To give a sensible ratio, a 2:1 data engineers to data scientists is what I find normal in a company strategy. Fact is that 2 data engineers allows for a continuum (against the buss-factor) while they provide both support, to the data scientists but also evolution (of the toolset). The ratio can vary in order to reduce costs a bit but to simplify I wouldn’t go anywhere below the 1.5 engineers/scientist. I can’t base these numbers on anyting else than gut and experience.

During the conference and following lunch, we got a chance to stay longer chatting with Nate. One of the good ideas that spawned off the conversation was that he believes (and I do strongly also) that data science is necessary when the product revenue is stable but you can’t find a way to improve it, so the data needs to unlock your potential by identifying patterns (automatically) that are not easily visible to the naked eye of the business owner following some charts.

However, on the other side, Nate (and I do also support the idea) said that if the product is not stable, if it varies going down especially, that is not a data science problem, but a marketing or product problem. Which I totally agree. You do need a stable baseline onto which to “metric” the impact of data science against, not a hugely varying revenue that can’t be attributed to any ML algorithm doing a better job. And in fact this is just a simple application of lean management of experimentation and measurements with the comment that measurement should be against a stable baseline revenue, to be able to draw a success story.

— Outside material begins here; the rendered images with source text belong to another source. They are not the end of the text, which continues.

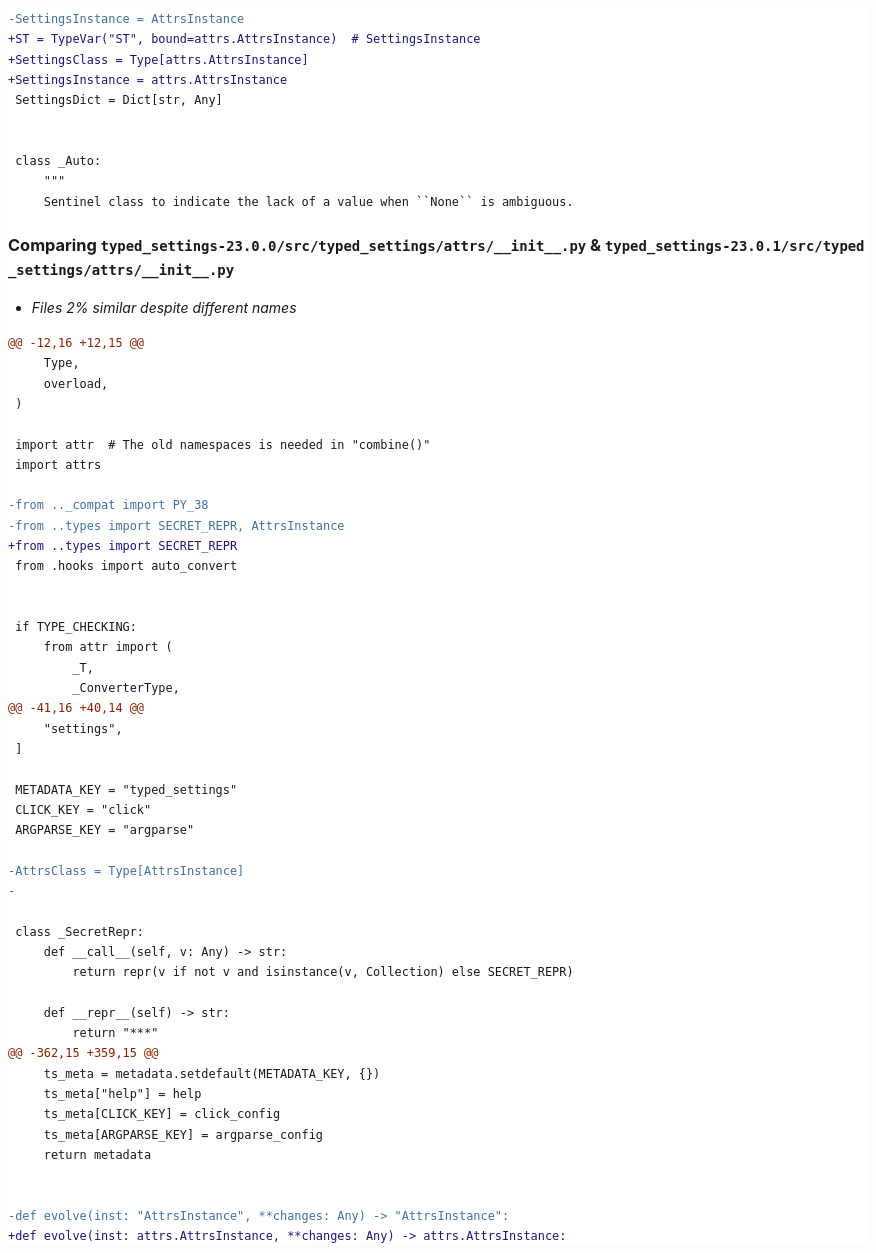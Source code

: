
 ```diff
-SettingsInstance = AttrsInstance
+ST = TypeVar("ST", bound=attrs.AttrsInstance)  # SettingsInstance
+SettingsClass = Type[attrs.AttrsInstance]
+SettingsInstance = attrs.AttrsInstance
 SettingsDict = Dict[str, Any]
 
 
 class _Auto:
     """
     Sentinel class to indicate the lack of a value when ``None`` is ambiguous.
```

### Comparing `typed_settings-23.0.0/src/typed_settings/attrs/__init__.py` & `typed_settings-23.0.1/src/typed_settings/attrs/__init__.py`

 * *Files 2% similar despite different names*

```diff
@@ -12,16 +12,15 @@
     Type,
     overload,
 )
 
 import attr  # The old namespaces is needed in "combine()"
 import attrs
 
-from .._compat import PY_38
-from ..types import SECRET_REPR, AttrsInstance
+from ..types import SECRET_REPR
 from .hooks import auto_convert
 
 
 if TYPE_CHECKING:
     from attr import (
         _T,
         _ConverterType,
@@ -41,16 +40,14 @@
     "settings",
 ]
 
 METADATA_KEY = "typed_settings"
 CLICK_KEY = "click"
 ARGPARSE_KEY = "argparse"
 
-AttrsClass = Type[AttrsInstance]
-
 
 class _SecretRepr:
     def __call__(self, v: Any) -> str:
         return repr(v if not v and isinstance(v, Collection) else SECRET_REPR)
 
     def __repr__(self) -> str:
         return "***"
@@ -362,15 +359,15 @@
     ts_meta = metadata.setdefault(METADATA_KEY, {})
     ts_meta["help"] = help
     ts_meta[CLICK_KEY] = click_config
     ts_meta[ARGPARSE_KEY] = argparse_config
     return metadata
 
 
-def evolve(inst: "AttrsInstance", **changes: Any) -> "AttrsInstance":
+def evolve(inst: attrs.AttrsInstance, **changes: Any) -> attrs.AttrsInstance:
```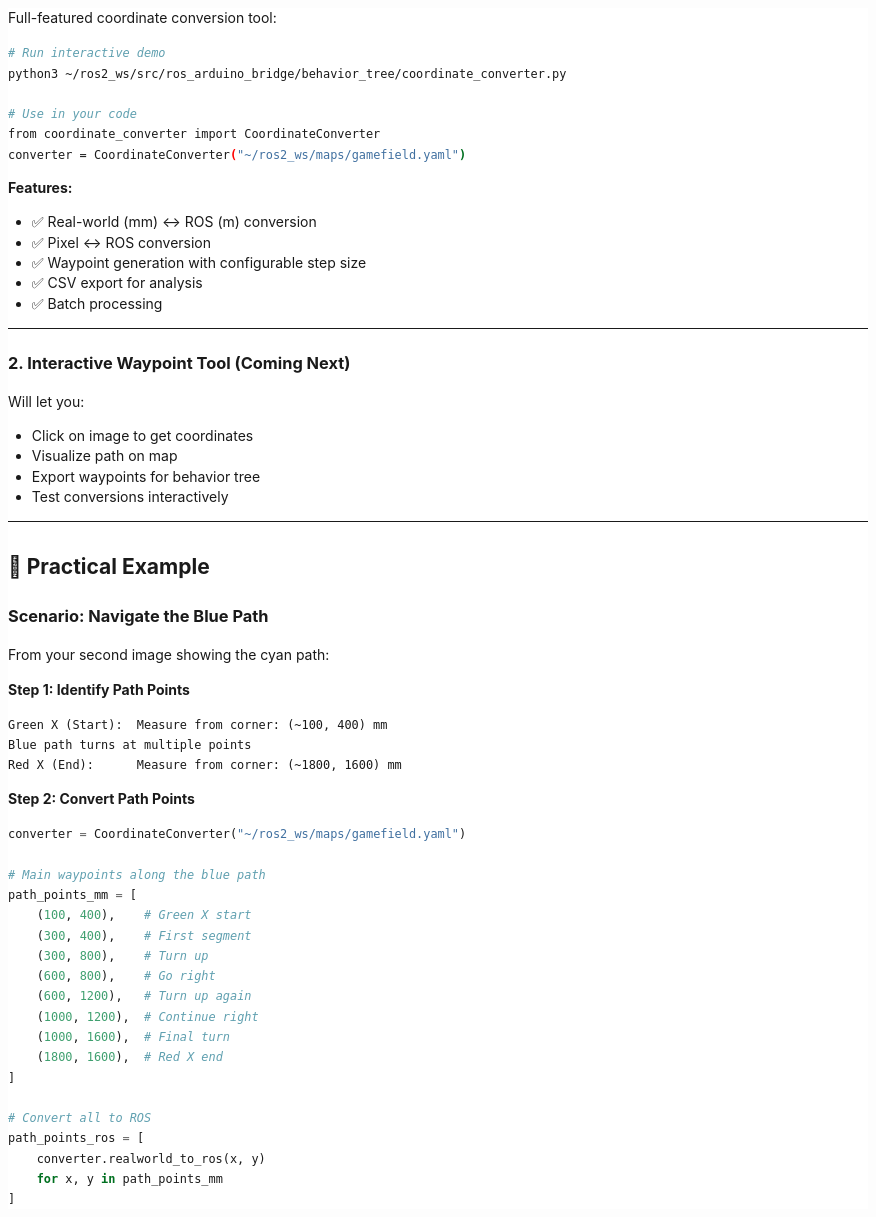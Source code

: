 Full-featured coordinate conversion tool:

```bash
# Run interactive demo
python3 ~/ros2_ws/src/ros_arduino_bridge/behavior_tree/coordinate_converter.py

# Use in your code
from coordinate_converter import CoordinateConverter
converter = CoordinateConverter("~/ros2_ws/maps/gamefield.yaml")
```

**Features:**

- ✅ Real-world (mm) ↔ ROS (m) conversion
- ✅ Pixel ↔ ROS conversion
- ✅ Waypoint generation with configurable step size
- ✅ CSV export for analysis
- ✅ Batch processing

---

### **2. Interactive Waypoint Tool (Coming Next)**

Will let you:

- Click on image to get coordinates
- Visualize path on map
- Export waypoints for behavior tree
- Test conversions interactively

---

## 📝 Practical Example

### **Scenario: Navigate the Blue Path**

From your second image showing the cyan path:

**Step 1: Identify Path Points**

```
Green X (Start):  Measure from corner: (~100, 400) mm
Blue path turns at multiple points
Red X (End):      Measure from corner: (~1800, 1600) mm
```

**Step 2: Convert Path Points**

```python
converter = CoordinateConverter("~/ros2_ws/maps/gamefield.yaml")

# Main waypoints along the blue path
path_points_mm = [
    (100, 400),    # Green X start
    (300, 400),    # First segment
    (300, 800),    # Turn up
    (600, 800),    # Go right
    (600, 1200),   # Turn up again
    (1000, 1200),  # Continue right
    (1000, 1600),  # Final turn
    (1800, 1600),  # Red X end
]

# Convert all to ROS
path_points_ros = [
    converter.realworld_to_ros(x, y)
    for x, y in path_points_mm
]
```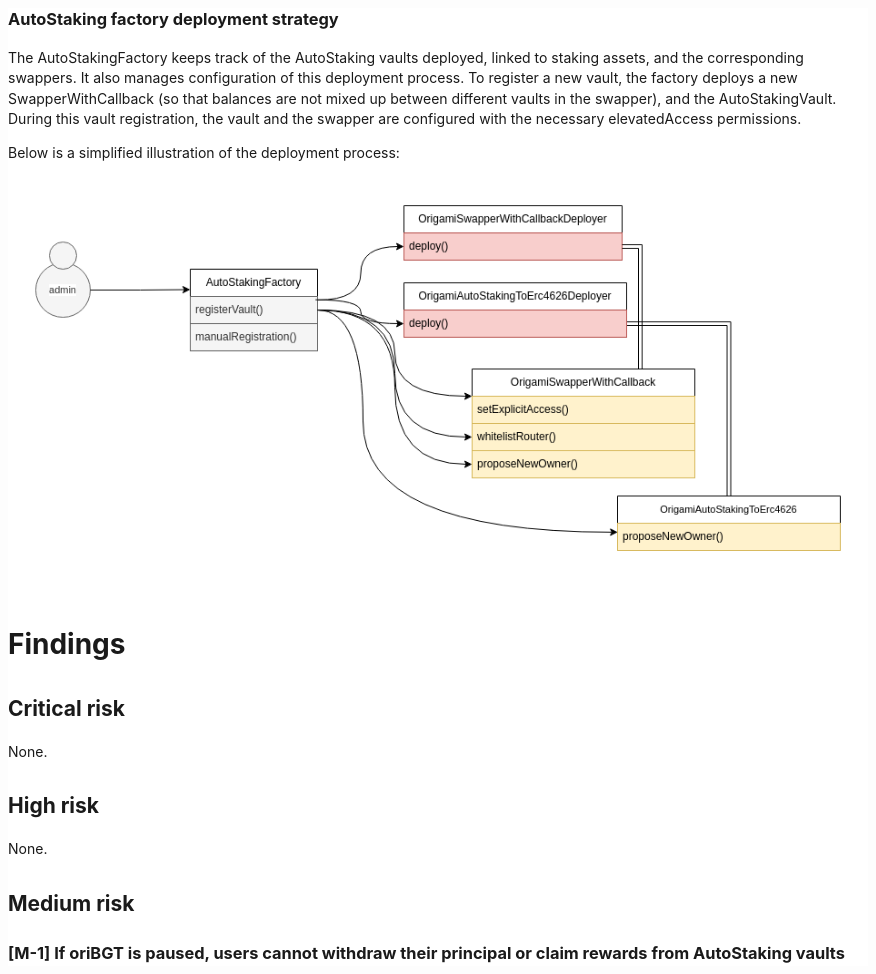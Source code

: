 ### AutoStaking factory deployment strategy
The AutoStakingFactory keeps track of the AutoStaking vaults deployed, linked to staking assets, and the corresponding swappers. It also manages configuration of this deployment process. To register a new vault, the factory deploys a new SwapperWithCallback (so that balances are not mixed up between different vaults in the swapper), and the AutoStakingVault. During this vault registration, the vault and the swapper are configured with the necessary elevatedAccess permissions.

Below is a simplified illustration of the deployment process:

![image](./diagrams/origami-auto-staking-vaults.drawio.deployments.png)




# Findings


## Critical risk

None.

## High risk

None.

## Medium risk

### [M-1] If oriBGT is paused, users cannot withdraw their principal or claim rewards from AutoStaking vaults
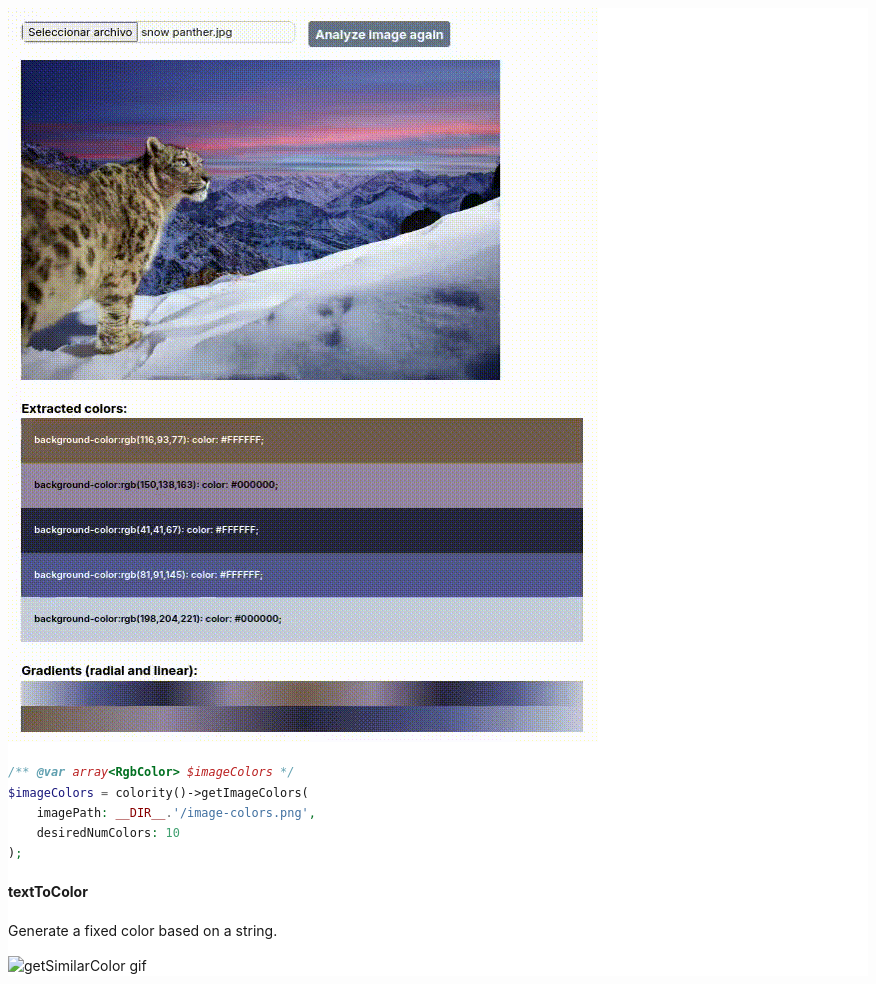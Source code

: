 ![getImageColors gif](./docs/example-get-image-colors.gif)

```php
/** @var array<RgbColor> $imageColors */
$imageColors = colority()->getImageColors(
    imagePath: __DIR__.'/image-colors.png',
    desiredNumColors: 10
);
```

#### textToColor

Generate a fixed color based on a string.

![getSimilarColor gif](./docs/example-text-to-color.gif)
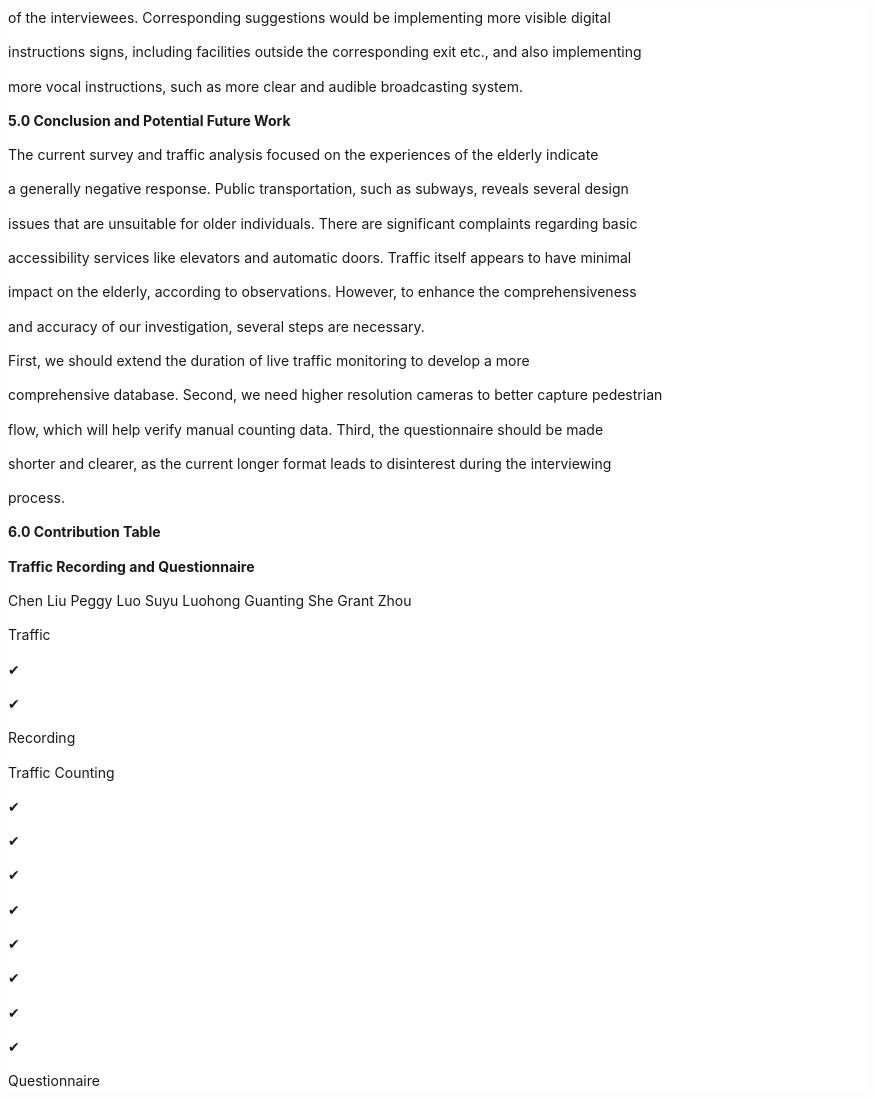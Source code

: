 
<a name="br9"></a> 

of the interviewees. Corresponding suggestions would be implementing more visible digital

instructions signs, including facilities outside the corresponding exit etc., and also implementing

more vocal instructions, such as more clear and audible broadcasting system.

**5.0 Conclusion and Potential Future Work**

The current survey and traffic analysis focused on the experiences of the elderly indicate

a generally negative response. Public transportation, such as subways, reveals several design

issues that are unsuitable for older individuals. There are significant complaints regarding basic

accessibility services like elevators and automatic doors. Traffic itself appears to have minimal

impact on the elderly, according to observations. However, to enhance the comprehensiveness

and accuracy of our investigation, several steps are necessary.

First, we should extend the duration of live traffic monitoring to develop a more

comprehensive database. Second, we need higher resolution cameras to better capture pedestrian

flow, which will help verify manual counting data. Third, the questionnaire should be made

shorter and clearer, as the current longer format leads to disinterest during the interviewing

process.

**6.0 Contribution Table**

**Traffic Recording and Questionnaire**

Chen Liu Peggy Luo Suyu Luohong Guanting She Grant Zhou

Traffic

✔

✔

Recording

Traffic Counting

✔

✔

✔

✔

✔

✔

✔

✔

Questionnaire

To conclude, in CrunchConf 2018 I was happy to see two presentations from two different people, with different backgrounds, sustaining the same idea of data engineers as people that can empower both the data scientists and the business, basically as the missing role that can tie together a management request into a coherent data pipeline that serves that purpose, geared or advised by the data scientists tasked with solving a complex problem.